Key Responsibilities
Operations & Reliability
Participate in an on‑call rotation with mentorship and established runbooks
Perform operational tasks: log reviews, rollouts, restarts, configuration updates, certificate renewals
Maintain and update runbooks, dashboards, diagrams, and documentation
Monitoring & Observability
Build or update dashboards and alerts using Prometheus, Grafana, and Loki
Tune alerts to reduce noise and improve signal quality
Apply golden signal and RED/USE patterns under guidance
Automation & Tooling
Develop automation scripts with Python, Bash, or Go to eliminate repetitive tasks
Contribute to CI/CD pipelines (linting, gates, templates)
Cloud & Platform
Support deployment and operation of workloads on Docker, Kubernetes, and OpenShift
Contribute to infrastructure changes using Terraform and Ansible with review
Assist with basic cloud provisioning tasks
Networking & Security
Apply foundational networking concepts (TCP/IP, DNS, routing, HTTP, TLS) in troubleshooting
Follow least‑privilege and proper secrets‑management practices
Collaboration & Process
Participate in Agile ceremonies (standups, planning, retros)
Contribute to blameless post‑incident reviews
Collaborate with cross‑functional teams and use standard Git workflows
Required technical and professional expertise
Less than a year of experience in SRE/DevOps/Platform Engineering or related fields
Strong Linux fundamentals: CLI, processes, permissions, logs, troubleshooting
Proficiency in at least one scripting language (Python, Bash, or Go)

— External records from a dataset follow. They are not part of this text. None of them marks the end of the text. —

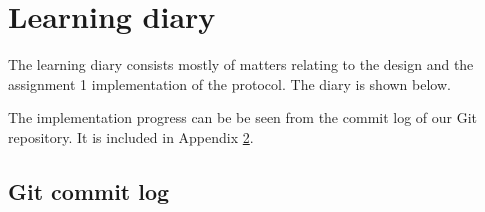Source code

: \documentclass[a4paper]{article}
\begin{document}

\section{Learning diary}
The learning diary consists mostly of matters relating to the design and the
assignment 1 implementation of the protocol. The diary is shown below.



The implementation progress can be be seen from the commit log of our Git
repository. It is included in Appendix \ref{lst:commit_log}.

\clearpage
\begin{appendices}
  \section{Git commit log}\label{lst:commit_log}
  
\end{appendices}
\end{document}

Experience with Git and GitHub workflows
Familiarity with Docker and Kubernetes basics
Understanding of CI/CD fundamentals
Basic networking knowledge
Advanced English proficiency is a must
Preferred technical and professional experience
OpenShift experience
Hands‑on exposure to Terraform and Ansible
Experience with Prometheus, Grafana, Loki, Thanos, or OpenTelemetry
Cloud platform fundamentals (IBM Cloud, AWS, Azure, or GCP)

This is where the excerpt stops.